In 'Homeland,' It's Hard To Know Whom To Trust | WAMU 88.5 - American University Radio

In 'Homeland,' It's Hard To Know Whom To Trust

When the Fox series 24 wrapped in 2010, TV producer and writer Howard Gordon didn't take a break. He drove directly from 24's soundstage to a coffee shop and began working on his next project, Homeland.

The Showtime drama, which premiered Oct. 2, is about a POW named Nicholas Brody (Damian Lewis) who comes home from Iraq and is accused by a CIA agent (played by Claire Danes) of being a spy for al-Qaida.
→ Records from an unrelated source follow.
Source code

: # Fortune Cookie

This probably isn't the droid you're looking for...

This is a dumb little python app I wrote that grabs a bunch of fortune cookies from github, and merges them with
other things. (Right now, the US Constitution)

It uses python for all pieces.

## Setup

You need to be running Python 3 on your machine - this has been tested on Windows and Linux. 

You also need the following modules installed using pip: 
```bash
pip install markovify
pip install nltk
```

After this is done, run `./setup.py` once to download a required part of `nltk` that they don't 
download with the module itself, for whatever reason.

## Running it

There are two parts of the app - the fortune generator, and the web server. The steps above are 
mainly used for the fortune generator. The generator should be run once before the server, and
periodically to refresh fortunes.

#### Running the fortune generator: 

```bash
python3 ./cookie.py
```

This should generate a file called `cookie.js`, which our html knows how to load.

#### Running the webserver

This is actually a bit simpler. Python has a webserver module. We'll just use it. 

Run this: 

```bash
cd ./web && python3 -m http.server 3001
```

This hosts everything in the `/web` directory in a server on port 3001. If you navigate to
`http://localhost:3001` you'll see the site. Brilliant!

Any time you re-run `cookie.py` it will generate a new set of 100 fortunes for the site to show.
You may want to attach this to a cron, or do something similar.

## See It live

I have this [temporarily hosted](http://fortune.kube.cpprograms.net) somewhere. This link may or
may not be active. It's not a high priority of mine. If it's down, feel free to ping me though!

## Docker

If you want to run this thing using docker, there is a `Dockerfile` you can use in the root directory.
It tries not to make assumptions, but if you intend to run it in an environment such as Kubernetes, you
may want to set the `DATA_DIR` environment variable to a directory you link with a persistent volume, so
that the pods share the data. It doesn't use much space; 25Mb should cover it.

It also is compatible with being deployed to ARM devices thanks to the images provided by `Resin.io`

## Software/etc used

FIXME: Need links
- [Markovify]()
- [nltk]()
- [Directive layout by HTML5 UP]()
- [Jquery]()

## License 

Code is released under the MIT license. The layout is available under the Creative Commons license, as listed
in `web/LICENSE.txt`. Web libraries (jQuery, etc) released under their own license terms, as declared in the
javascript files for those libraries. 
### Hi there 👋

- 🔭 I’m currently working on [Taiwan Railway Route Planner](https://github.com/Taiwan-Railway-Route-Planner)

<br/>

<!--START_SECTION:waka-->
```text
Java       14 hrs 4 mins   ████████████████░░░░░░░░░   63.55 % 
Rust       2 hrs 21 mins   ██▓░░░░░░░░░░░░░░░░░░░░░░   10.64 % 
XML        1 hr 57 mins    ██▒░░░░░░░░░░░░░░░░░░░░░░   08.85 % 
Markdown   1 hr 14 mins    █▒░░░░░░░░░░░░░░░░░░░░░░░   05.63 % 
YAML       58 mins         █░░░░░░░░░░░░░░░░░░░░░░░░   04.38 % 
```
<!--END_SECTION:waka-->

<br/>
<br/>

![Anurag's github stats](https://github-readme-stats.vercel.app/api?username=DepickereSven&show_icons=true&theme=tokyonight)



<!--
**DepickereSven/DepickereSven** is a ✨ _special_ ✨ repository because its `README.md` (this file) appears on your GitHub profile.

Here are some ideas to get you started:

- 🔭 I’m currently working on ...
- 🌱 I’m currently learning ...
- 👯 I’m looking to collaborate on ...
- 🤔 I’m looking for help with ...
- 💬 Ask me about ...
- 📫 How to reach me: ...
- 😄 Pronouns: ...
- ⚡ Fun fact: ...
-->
What makes Homeland so unusual, says Fresh Air's David Bianculli, is that the viewer is initially unclear about who is telling the truth. It could be Brody, a soldier who was missing and presumed dead for years. Or it could be Danes' character, Carrie Mathison, who suspects Brody might be a double agent who was turned while in captivity.

"It was a compelling idea for us to ask a lot of questions about the war, and our response to what happened 10 years ago, and how our world has changed," Gordon explains. "We loved the character [of the returning vet], and we loved the idea of a hero on the other side of the table who was trying to stop something bad from happening, who was unreliable herself. It's very different from Jack Bauer."

Gordon explains that he adapted Homeland from an Israeli drama about POWs, and that the Showtime series will be a thriller with nightly twists and turns.

"We talked at length about how far we could take it without it being maddening to the audience and to ourselves — and at the same time, answering questions along the way that fill in the pieces," he says. "At some point, we do play our card up in this season, but even then, there are surprises and places to go. So this was a deeper well than we imagined. But it's a tightrope walk, and I think it's one we managed fairly well in the end."

Gordon has written for The X-Files, Buffy the Vampire Slayer and Angel. He was the executive producer and showrunner for 24.